I imagine my Hamlet differently. Forgive me, but you are wan and faded. That’s not what I want.

ROLE (phlegmatically): Nevertheless, you will play me exactly as I am.

STERN (taking painful stock of his double): But don’t you understand? I don’t want to be like you.

ROLE: Perhaps I don’t want—to be like you. Indeed, I am only being polite: when called, I come. On my way here, I wondered: why?

Rar’s fingers patted the air, as though an acting cue were whirling about unseen; they clutched at something then suddenly let go; Rar watched the word flutter away.

“Now this is where, dear conceivers, I will try to close the recorder’s first vent. Stern needs to bang into that why. As an actor, a professional speaker of other people’s words, he may not be able to find his own words to explain himself—his reflected self—to his reflection.

“I think this is all fairly simple: every three-dimensional being doubles himself twice—reflecting himself outwardly and inwardly. Both reflections are untrue: the cold, flat likeness returned by the looking glass is untrue because it is less than three-dimensional; the face’s other reflection, cast inward, flowing along nerves to the brain and composed of a complex set of sensations, is also untrue because it is more than three-dimensional.

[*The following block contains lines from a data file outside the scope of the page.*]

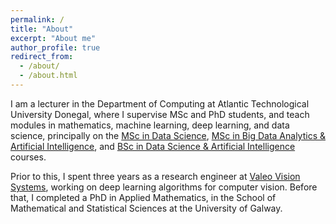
```yaml
---
permalink: /
title: "About"
excerpt: "About me"
author_profile: true
redirect_from: 
  - /about/
  - /about.html
---
```


I am a lecturer in the Department of Computing at Atlantic Technological University Donegal, where I supervise MSc and PhD students, and teach modules in mathematics, machine learning, deep learning, and data science, principally on the [MSc in Data Science](https://www.lyit.ie/CourseDetails/D303/NC1080/DataScience&PreparatoryCertificateinComputing), [MSc in Big Data Analytics & Artificial Intelligence](https://www.lyit.ie/CourseDetails/D303/LY_KDAAI_M/BigDataAnalyticsandArtificialIntelligence), and [BSc in Data Science & Artificial Intelligence](https://www.lyit.ie/CourseDetails/D303/AU_363) courses. 

Prior to this, I spent three years as a research engineer at [Valeo Vision Systems](https://www.valeo.com/en/), working on deep learning algorithms for computer vision.
Before that, I completed a PhD in Applied Mathematics, in the School of Mathematical and Statistical Sciences at the University of Galway.
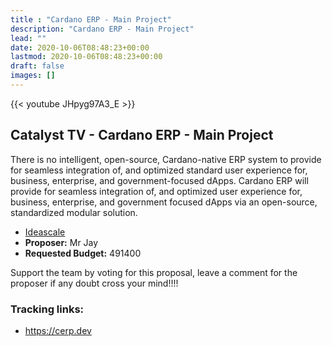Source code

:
 ```yaml
---
title : "Cardano ERP - Main Project"
description: "Cardano ERP - Main Project"
lead: ""
date: 2020-10-06T08:48:23+00:00
lastmod: 2020-10-06T08:48:23+00:00
draft: false
images: []
---
```


{{<  youtube JHpyg97A3_E >}}

## Catalyst TV - Cardano ERP - Main Project

There is no intelligent, open-source, Cardano-native ERP system to provide for seamless integration of, and optimized standard user experience for, business, enterprise, and government-focused dApps. Cardano ERP will provide for seamless integration of, and optimized user experience for, business, enterprise, and government focused dApps via an open-source, standardized modular solution.

- [Ideascale](https://cardano.ideascale.com/c/idea/417652)
- **Proposer:**  Mr Jay
- **Requested Budget:** 491400

Support the team by voting for this proposal, leave a comment for the proposer if any doubt cross your mind!!!!

### Tracking links:

- <https://cerp.dev>



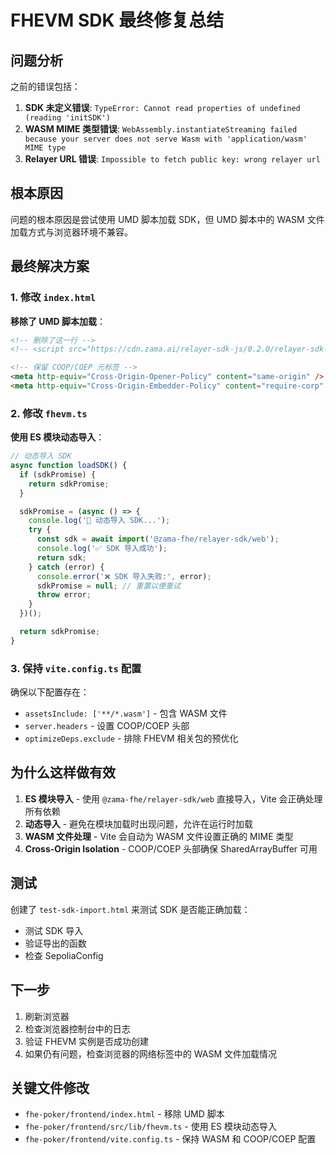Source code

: # FHEVM SDK 最终修复总结

## 问题分析

之前的错误包括：
1. **SDK 未定义错误**: `TypeError: Cannot read properties of undefined (reading 'initSDK')`
2. **WASM MIME 类型错误**: `WebAssembly.instantiateStreaming failed because your server does not serve Wasm with 'application/wasm' MIME type`
3. **Relayer URL 错误**: `Impossible to fetch public key: wrong relayer url`

## 根本原因

问题的根本原因是尝试使用 UMD 脚本加载 SDK，但 UMD 脚本中的 WASM 文件加载方式与浏览器环境不兼容。

## 最终解决方案

### 1. 修改 `index.html`

**移除了 UMD 脚本加载**：
```html
<!-- 删除了这一行 -->
<!-- <script src="https://cdn.zama.ai/relayer-sdk-js/0.2.0/relayer-sdk-js.umd.cjs"></script> -->

<!-- 保留 COOP/COEP 元标签 -->
<meta http-equiv="Cross-Origin-Opener-Policy" content="same-origin" />
<meta http-equiv="Cross-Origin-Embedder-Policy" content="require-corp" />
```

### 2. 修改 `fhevm.ts`

**使用 ES 模块动态导入**：
```typescript
// 动态导入 SDK
async function loadSDK() {
  if (sdkPromise) {
    return sdkPromise;
  }

  sdkPromise = (async () => {
    console.log('🔧 动态导入 SDK...');
    try {
      const sdk = await import('@zama-fhe/relayer-sdk/web');
      console.log('✅ SDK 导入成功');
      return sdk;
    } catch (error) {
      console.error('❌ SDK 导入失败:', error);
      sdkPromise = null; // 重置以便重试
      throw error;
    }
  })();

  return sdkPromise;
}
```

### 3. 保持 `vite.config.ts` 配置

确保以下配置存在：
- `assetsInclude: ['**/*.wasm']` - 包含 WASM 文件
- `server.headers` - 设置 COOP/COEP 头部
- `optimizeDeps.exclude` - 排除 FHEVM 相关包的预优化

## 为什么这样做有效

1. **ES 模块导入** - 使用 `@zama-fhe/relayer-sdk/web` 直接导入，Vite 会正确处理所有依赖
2. **动态导入** - 避免在模块加载时出现问题，允许在运行时加载
3. **WASM 文件处理** - Vite 会自动为 WASM 文件设置正确的 MIME 类型
4. **Cross-Origin Isolation** - COOP/COEP 头部确保 SharedArrayBuffer 可用

## 测试

创建了 `test-sdk-import.html` 来测试 SDK 是否能正确加载：
- 测试 SDK 导入
- 验证导出的函数
- 检查 SepoliaConfig

## 下一步

1. 刷新浏览器
2. 检查浏览器控制台中的日志
3. 验证 FHEVM 实例是否成功创建
4. 如果仍有问题，检查浏览器的网络标签中的 WASM 文件加载情况

## 关键文件修改

- `fhe-poker/frontend/index.html` - 移除 UMD 脚本
- `fhe-poker/frontend/src/lib/fhevm.ts` - 使用 ES 模块动态导入
- `fhe-poker/frontend/vite.config.ts` - 保持 WASM 和 COOP/COEP 配置


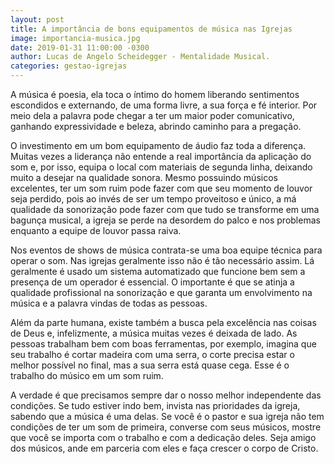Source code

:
 ```yaml
---
layout: post
title: A importância de bons equipamentos de música nas Igrejas
image: importancia-musica.jpg
date: 2019-01-31 11:00:00 -0300
author: Lucas de Angelo Scheidegger - Mentalidade Musical. 
categories: gestao-igrejas
---
```


A música é poesia, ela toca o íntimo do homem liberando sentimentos escondidos e externando, de uma forma livre, a sua força e fé interior. Por meio dela a palavra pode chegar a ter um maior poder comunicativo, ganhando expressividade e beleza, abrindo caminho para a pregação.

O investimento em um bom equipamento de áudio faz toda a diferença. Muitas vezes a liderança não entende a real importância da aplicação do som e, por isso, equipa o local com materiais de segunda linha, deixando muito a desejar na qualidade sonora. Mesmo possuindo músicos excelentes, ter um som ruim pode fazer com que seu momento de louvor seja perdido, pois ao invés de ser um tempo proveitoso e único, a má qualidade da sonorização pode fazer com que tudo se transforme em uma bagunça musical, a igreja se perde na desordem do palco e nos problemas enquanto a equipe de louvor passa raiva.

Nos eventos de shows de música contrata-se uma boa equipe técnica para operar o som. Nas igrejas geralmente isso não é tão necessário assim. Lá geralmente é usado um sistema automatizado que funcione bem sem a presença de um operador é essencial. O importante é que se atinja a qualidade profissional na sonorização e que garanta um envolvimento na música e a palavra vindas de todas as pessoas. 

Além da parte humana, existe também a busca pela excelência nas coisas de Deus e, infelizmente, a música muitas vezes é deixada de lado.  As pessoas trabalham bem com boas ferramentas, por exemplo, imagina que seu trabalho é cortar madeira com uma serra, o corte precisa estar o melhor possível no final, mas a sua serra está quase cega. Esse é o trabalho do músico em um som ruim.

A verdade é que precisamos sempre dar o nosso melhor independente das condições. Se tudo estiver indo bem, invista nas prioridades da igreja, sabendo que a música é uma delas. Se você é o pastor e sua igreja não tem condições de ter um som de primeira, converse com seus músicos, mostre que você se importa com o trabalho e com a dedicação deles. Seja amigo dos músicos, ande em parceria com eles e faça crescer o corpo de Cristo.

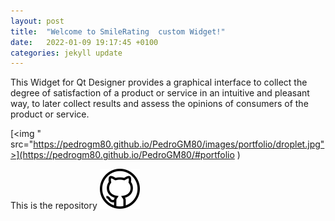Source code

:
 ```yaml
---
layout: post
title:  "Welcome to SmileRating  custom Widget!"
date:   2022-01-09 19:17:45 +0100
categories: jekyll update
---
```

This Widget for Qt Designer provides a graphical interface to collect the degree of satisfaction of a product or service in an intuitive and pleasant way, to later collect results and assess the opinions of consumers of the product or service.

[<img  " src="https://pedrogm80.github.io/PedroGM80/images/portfolio/droplet.jpg">](https://pedrogm80.github.io/PedroGM80/#portfolio )

This is the repository 
[<img src="https://github.com/PedroGM80/SmileRating/blob/main/docs/_site/assets/icogithub.png">](https://github.com/PedroGM80/SmileRating.git)
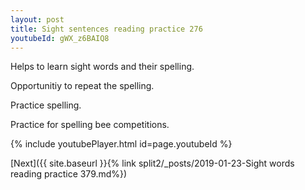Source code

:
 ```yaml
---
layout: post
title: Sight sentences reading practice 276
youtubeId: gWX_z6BAIQ8
---
```

 
 
Helps to learn sight words and their spelling.

Opportunitiy to repeat the spelling. 

Practice spelling. 
 
Practice for spelling bee competitions. 
 
{% include youtubePlayer.html id=page.youtubeId %}
 
 

[Next]({{ site.baseurl }}{% link  split2/_posts/2019-01-23-Sight words reading practice 379.md%})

“Poor Stern wants to objectify that inner likeness of himself, to raise it from the bottom of his soul, to lure it out with his acting and press it on the role; but the other reflection responds to his call—the dead, glassy one hidden under surfaces and reflected outwardly. He doesn’t want it; he rejects the presumptuous phantom, and so creates for it an objective existence outside itself. This also happens outside plays; it has before and will again. Take, for instance, Ernesto Rossi* : in his memoirs he describes a visit to the ruins of Elsinore. Roughly thus: at some distance from the castle Rossi stopped the carriage and proceeded on foot. In the deepening dusk he walked on with steady step. The eternal story of the Danish prince now took hold of him. Striding toward the black silhouette of the bridge, he began reciting (at first to himself, then more and more loudly) Hamlet’s appeal to his father’s ghost. And when, gradually drawn into the familiar role, he reached the Ghost’s cue and raised his head in the familiar way, he saw it: the Ghost emerging from the gates and gliding noiselessly toward the bridge across the moat: right on cue. Rossi tells us only that he hared back to the carriage, found the coachman, and ordered him to drive the horses with all his might. So the actor fled—in this case from the role come to him. But he might have stayed put, by the bridge leading from one world to the other. Indeed Stern will have to stay put—this takes no talent: will is enough. But let’s go back to the play. Our character has been waiting for us: I have made his pause too long. So then …”

STERN: You mean people will see me like that? Like you?

ROLE: Yes.

STERN (abstracted): Now. Another question: where are you from? Actually: no matter where you’re from, you’ll have to go. I’m refusing the role.

ROLE (rising): As you like.

STERN (makes to follow after): Stop. I’m afraid someone will see you. I wouldn’t want anyone but me— You understand.

ROLE: Don’t be too quick to include me in space. Seeing me is, so to speak, a matter of choice. We exist, but provisionally. Whoever wants to see me will, whoever doesn’t … Indeed, it is a violence and in bad taste to be forcibly real.